→ Provided data:
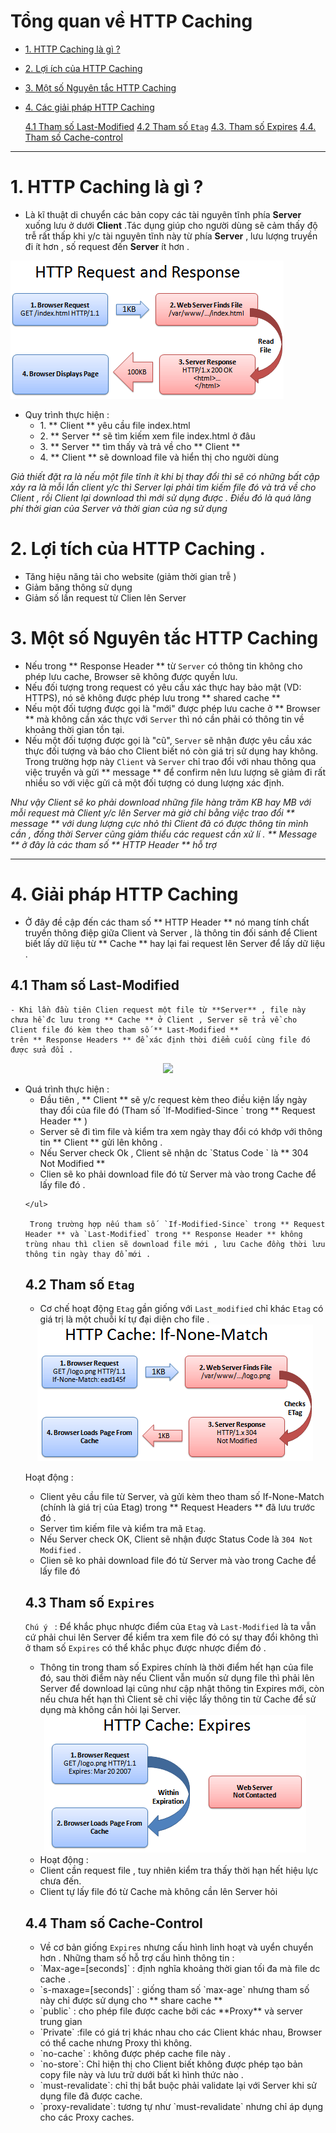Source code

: # Tổng quan về HTTP Caching
- [1. HTTP Caching là gì ? ](#httpcaching)
- [2. Lợi ích của HTTP Caching](#loiichhttpcaching)
- [3. Một số Nguyên tắc HTTP Caching](#nguyentachd)
- [4. Các giải pháp HTTP Caching](#giaiphap)

    [4.1 Tham số Last-Modified](#Last-Modified)
    [4.2 Tham số `Etag`](#etag)
    [4.3. Tham số Expires](#expires)
    [4.4. Tham số Cache-control](#cache-control)


___
<a name="httpcaching"> </a>
# 1. HTTP Caching là gì ?
 - Là kĩ thuật di chuyển các bản copy các tài nguyên tĩnh phía **Server** xuống lưu ở dưới **Client** .Tác dụng giúp cho người dùng sẽ cảm thấy độ trễ rất thấp khi y/c tài nguyên tĩnh này từ phía **Server** , lưu lượng truyền đi ít hơn , số request đến **Server** ít hơn .

 ![](images/httpcaching.png)

 - Quy trình thực hiện :
   <ul>
    <li>1. ** Client ** yêu cầu file index.html</li>
    <li>2. ** Server ** sẽ tìm kiếm xem file index.html ở đâu</li>
    <li>3. ** Server ** tìm thấy và trả về cho ** Client ** </li>
    <li>4. ** Client ** sẽ download file và hiển thị cho người dùng </li>
  </ul>

*Giả thiết đặt ra là nếu một file tĩnh ít khi bị thay đổi thì sẽ có những bất cập xảy ra là mỗi lần client y/c thì Server lại phải tìm kiếm file đó và trả về cho Client , rồi Client lại download thì mới sử dụng được . Điều đó là quá lãng phí thời gian của Server và thời gian của ng sử dụng*

<a name="loiichhttpcaching"></a>

# 2. Lợi tích của HTTP Caching .
  <ul>
    <li>Tăng hiệu năng tải cho website (giảm thời gian trễ )</li>
    <li>Giảm băng thông sử dụng </li>
    <li>Giảm số lần request từ Clien lên Server</li>
  </ul>

<a name="nguyentachd"></a>

# 3. Một số Nguyên tắc HTTP Caching
  - Nếu trong ** Response Header ** từ `Server` có thông tin không cho phép lưu cache, Browser sẽ không được quyền lưu.
  - Nếu đối tượng trong request có yêu cầu xác thực hay bảo mật (VD: HTTPS), nó sẽ không được phép lưu trong ** shared cache **
  - Nếu một đối tượng được gọi là "mới" được phép lưu cache ở ** Browser ** mà không cần xác thực với ` Server ` thì nó cần phải có thông tin về khoảng thời gian tồn tại.
  - Nếu một đối tượng được gọi là "cũ", `Server` sẽ nhận được yêu cầu xác thực đối tượng và báo cho Client biết nó còn giá trị sử dụng hay không. Trong trường hợp này `Client` và `Server` chỉ trao đổi với nhau thông qua việc truyền và gửi ** message ** để confirm nên lưu lượng sẽ giảm đi rất nhiều so với việc gửi cả một đối tượng có dung lượng xác định.

  *Như vậy Client sẽ ko phải download những file hàng trăm KB hay MB với mỗi request mà Client y/c lên Server mà giờ chỉ bằng việc trao đổi ** message ** với dung lượng cực nhỏ thì Client đã có được thông tin mình cần , đồng thời Server cũng giảm thiểu các request cần xử lí . ** Message ** ở đây là các tham số ** HTTP Header ** hỗ trợ*
___

<a name="giaiphap"> </a>

# 4. Giải pháp HTTP Caching

  - Ở đây đề cập đến các tham số ** HTTP Header ** nó mang tính chất truyền thông điệp giữa Client và Server , là thông tin đối sánh để Client biết lấy dữ liệu từ ** Cache ** hay lại fai request lên Server để lấy dữ liệu .

  <a name="Last-Modified"></a>

 ## 4.1 Tham số Last-Modified
    - Khi lần đầu tiên Clien request một file từ **Server** , file này chưa hề đc lưu trong ** Cache ** ở Client , Server sẽ trả về cho Client file đó kèm theo tham số ** Last-Modified **
    trên ** Response Headers ** để xác định thời điểm cuối cùng file đó được sửa đổi .

 <div style="text-align:center"><img src="/images/last-modified.png" /> </div>

   - Quá trình thực hiện :
    <ul>
      <li>Đầu tiên , ** Client ** sẽ y/c request kèm theo điều kiện lấy ngày thay đổi của file đó (Tham số `If-Modified-Since ` trong ** Request Header ** )</li>
      <li>Server sẽ đi tìm file và kiểm tra xem ngày thay đổi có khớp với thông tin ** Client ** gửi lên không .</li>
      <li> Nếu Server check Ok , Client sẽ nhận dc `Status Code ` là ** 304 Not Modified ** </li>
      <li>Clien sẽ ko phải download file đó từ Server mà vào trong Cache để lấy file đó .</li>
    </ul>

     Trong trường hợp nếu tham số  `If-Modified-Since` trong ** Request Header ** và `Last-Modified` trong ** Response Header ** không trùng nhau thì clien sẽ download file mới , lưu Cache đồng thời lưu thông tin ngày thay đổ mới .

<a name="etag"> </a>

 ## 4.2 Tham số `Etag`    

  - Cơ chế hoạt động `Etag` gần giống với `Last_modified` chỉ khác `Etag` có giá trị là một chuỗi kí tự đại diện cho file .

   <div style="text-align:center"><img src="images/etag.png" /> </div>

   Hoạt động :
    <ul>
        <li>Client yêu cầu file từ Server, và gửi kèm theo tham số If-None-Match (chính là giá trị của Etag) trong ** Request Headers ** đã lưu trước đó .</li>
        <li>Server tìm kiếm file  và kiểm tra mã `Etag`.</li>
        <li>Nếu Server check OK, Client sẽ nhận được Status Code là `304 Not Modified` .
        </li>
        <li>Clien sẽ ko phải download file đó từ Server mà vào trong Cache để lấy file đó </li>
    </ul>

<a name="expires"></a>

  ## 4.3 Tham số `Expires`
   `Chú ý ` : Để khắc phục nhược điểm của `Etag` và `Last-Modified` là ta vẫn cứ phải chui lên Server để kiểm tra xem file đó có sự thay đổi không thì ở tham số `Expires` có thể khắc phục được nhược điểm đó .
  - Thông tin trong tham số Expires chính là thời điểm hết hạn của file đó, sau thời điểm này nếu Client vẫn muốn sử dụng file thì phải lên Server để download lại cũng như cập nhật thông tin Expires mới, còn nếu chưa hết hạn thì Client sẽ chỉ việc lấy thông tin từ Cache để sử dụng mà không cần hỏi lại Server.

  <div style="text-align:center"><img src="images/expires.png
" /> </div>

  - Hoạt động :
  <ul>
    <li>Client cần request file , tuy nhiên kiểm tra thấy thời hạn hết hiệu lực chưa đến.</li>
    <li>Client tự lấy file đó từ Cache mà không cần lên Server hỏi</li>
  </ul>
<a name="cache-control"></a>

## 4.4 Tham số Cache-Control
  - Về cơ bản giống `Expires` nhưng cấu hình linh hoạt và uyển chuyển hơn . Những tham số hỗ trợ cấu hình thông tin :
   <ul>
      <li> `Max-age=[seconds]` : định nghĩa khoảng thời gian tối đa mà file dc cache .</li>
      <li>`s-maxage=[seconds]` : giống tham số `max-age` nhưng tham số này chỉ được sử dụng cho ** share cache ** </li>
      <li>`public` : cho phép file được cache bởi các **Proxy** và server trung gian</li>
      <li>`Private` :file có giá trị khác nhau cho các Client khác nhau, Browser có thể cache nhưng Proxy thì không.
</li>
      <li>`no-cache` : không được phép cache file này .</li>
      <li>`no-store`: Chỉ hiện thị cho Client biết không được phép tạo bản copy file này và lưu trữ dưới bất kì hình thức nào .</li>
      <li>`must-revalidate`: chỉ thị bắt buộc phải validate lại với Server khi sử dụng file đã được cache.</li>
      <li>`proxy-revalidate`: tương tự như `must-revalidate` nhưng chỉ áp dụng cho các Proxy caches.</li>
   </ul>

→ Exercise brief: The answer must consist of each line in the entries above that includes "tĩnh".

→ Answer to this problem:
 - Là kĩ thuật di chuyển các bản copy các tài nguyên tĩnh phía **Server** xuống lưu ở dưới **Client** .Tác dụng giúp cho người dùng sẽ cảm thấy độ trễ rất thấp khi y/c tài nguyên tĩnh này từ phía **Server** , lưu lượng truyền đi ít hơn , số request đến **Server** ít hơn .
*Giả thiết đặt ra là nếu một file tĩnh ít khi bị thay đổi thì sẽ có những bất cập xảy ra là mỗi lần client y/c thì Server lại phải tìm kiếm file đó và trả về cho Client , rồi Client lại download thì mới sử dụng được . Điều đó là quá lãng phí thời gian của Server và thời gian của ng sử dụng*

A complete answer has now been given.